Banks’ bad-debt woes are likely to continue for some time, although the feared financial panic has been averted, thanks mainly to a massive infusion of public money into capital-short banks. Despite significant reduction of the debt overhang, however, it remains a big obstacle to banking revival.

The 16 leading banks that closed their books at the end of March had cleared some 4.6 trillion yen in bad loans, or three times as much as planned. Continuously falling land prices, diminishing collateral values and debtors’ falling profits — all these forced the banks to jack up their loan-loss provisions. But they still have nearly 18 trillion yen in noncollectible loans. Including similar loans held by regional banks, the total amount of bad debts is still estimated at more than 27 trillion yen.

In the year to March 2000, the 16 banks produced about 3 trillion yen in net profits from their lending operations. That figure, however, is dwarfed by their combined bad-debt burden. It is hard to believe that debt disposal is “over the hump,” as the banks say it is. They still have a long way to go before the debt problem is fixed once and for all.

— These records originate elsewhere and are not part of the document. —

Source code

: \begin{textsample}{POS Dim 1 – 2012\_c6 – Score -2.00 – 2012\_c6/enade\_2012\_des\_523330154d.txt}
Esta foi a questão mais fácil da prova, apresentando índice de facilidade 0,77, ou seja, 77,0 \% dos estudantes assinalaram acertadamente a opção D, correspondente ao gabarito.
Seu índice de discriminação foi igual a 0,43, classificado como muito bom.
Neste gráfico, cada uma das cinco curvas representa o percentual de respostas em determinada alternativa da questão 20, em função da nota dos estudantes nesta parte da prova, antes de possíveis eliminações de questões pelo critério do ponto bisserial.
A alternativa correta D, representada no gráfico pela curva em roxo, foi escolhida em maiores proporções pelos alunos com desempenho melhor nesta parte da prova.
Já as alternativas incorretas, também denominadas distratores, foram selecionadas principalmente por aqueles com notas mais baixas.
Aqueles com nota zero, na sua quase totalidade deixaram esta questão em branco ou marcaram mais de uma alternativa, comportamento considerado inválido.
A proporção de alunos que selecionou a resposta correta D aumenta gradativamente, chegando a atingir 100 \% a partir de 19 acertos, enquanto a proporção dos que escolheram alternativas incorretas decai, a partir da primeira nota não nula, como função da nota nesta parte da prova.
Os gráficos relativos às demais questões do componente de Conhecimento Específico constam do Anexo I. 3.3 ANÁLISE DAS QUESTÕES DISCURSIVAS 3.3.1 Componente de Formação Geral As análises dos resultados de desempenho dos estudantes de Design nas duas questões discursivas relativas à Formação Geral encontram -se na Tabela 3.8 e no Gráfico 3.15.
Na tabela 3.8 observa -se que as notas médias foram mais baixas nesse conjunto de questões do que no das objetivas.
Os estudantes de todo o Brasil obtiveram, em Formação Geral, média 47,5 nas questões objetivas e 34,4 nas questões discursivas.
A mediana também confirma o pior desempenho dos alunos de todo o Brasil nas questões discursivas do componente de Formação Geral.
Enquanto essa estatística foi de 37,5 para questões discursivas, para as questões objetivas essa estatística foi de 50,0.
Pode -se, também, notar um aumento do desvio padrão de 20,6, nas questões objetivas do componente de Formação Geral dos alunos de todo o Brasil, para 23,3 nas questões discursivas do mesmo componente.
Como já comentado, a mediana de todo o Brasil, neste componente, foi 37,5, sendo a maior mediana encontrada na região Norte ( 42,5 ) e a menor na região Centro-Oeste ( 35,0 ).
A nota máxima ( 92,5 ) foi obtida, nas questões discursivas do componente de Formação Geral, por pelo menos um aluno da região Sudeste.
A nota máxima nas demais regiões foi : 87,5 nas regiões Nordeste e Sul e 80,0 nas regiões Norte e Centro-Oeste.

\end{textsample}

Many of their long-standing clients, such as major constructors and retailers, are in trouble and are finding it difficult, even impossible, to pay off their huge debts. In fact, a growing number of distressed borrowers are asking creditor banks to forgive some of their debts. For instance, Sogo Co., a troubled department store chain, is requesting a debt waiver in an effort to restructure.

Debt forgiveness is no panacea, however. If it is really necessary, the borrower involved must first map out a credible recovery program. The creditor bank may find it less expensive to grant a debt writeoff than to go through protracted legal proceedings. But creditor banks may also have a different motive for not wanting to follow the legal route: putting off the hard decisions by giving ailing clients temporary relief instead of seeking legal solutions, which would expose their loose lending practices.

Over the past several years, the government has injected 8 trillion yen in public funds into major banks to help bolster their capital and boost business lending. This money is also intended to encourage bank mergers. In fact, several major banks have joined forces or decided to set up holding companies. These megamergers and business tieups, however, are aimed primarily at winning the competition in the domestic market. It may be a long time yet before Japanese banks become competitive with foreign megabanks in the international market.

The Financial Agency must help Japanese banks achieve global competitiveness by reinforcing the banking system as well as by improving its inspection and oversight functions. It also must help consolidate credit associations, thereby stabilizing regional banking. Beginning in April, the regulatory authority over these community banks shifted from prefectural governments to the central government.

Finally, the Financial Agency needs to maintain strict self-discipline, not only in dealing with political parties or individual politicians but also in exercising its discretionary powers. For that, information disclosure is essential. It will enhance administrative transparency and accountability.